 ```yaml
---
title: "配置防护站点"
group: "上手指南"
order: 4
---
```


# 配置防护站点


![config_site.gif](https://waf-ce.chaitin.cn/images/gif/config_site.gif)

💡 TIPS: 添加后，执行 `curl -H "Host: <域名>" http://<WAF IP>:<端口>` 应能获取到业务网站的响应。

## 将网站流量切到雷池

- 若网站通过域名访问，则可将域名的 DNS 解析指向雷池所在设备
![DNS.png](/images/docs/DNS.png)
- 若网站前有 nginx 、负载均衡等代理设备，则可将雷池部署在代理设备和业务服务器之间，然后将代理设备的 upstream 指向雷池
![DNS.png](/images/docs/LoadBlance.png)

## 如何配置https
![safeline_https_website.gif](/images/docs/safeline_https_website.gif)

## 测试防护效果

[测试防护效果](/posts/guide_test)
★ ★ ★ ★
▶ **Exercise instructions**
All lines from the one that contains "- 若网站前有 nginx" to the end of the records above are to be copied exactly; leave out the rest.

▶ **Result of the task**
- 若网站前有 nginx 、负载均衡等代理设备，则可将雷池部署在代理设备和业务服务器之间，然后将代理设备的 upstream 指向雷池
![DNS.png](/images/docs/LoadBlance.png)

## 如何配置https
![safeline_https_website.gif](/images/docs/safeline_https_website.gif)

## 测试防护效果

[测试防护效果](/posts/guide_test)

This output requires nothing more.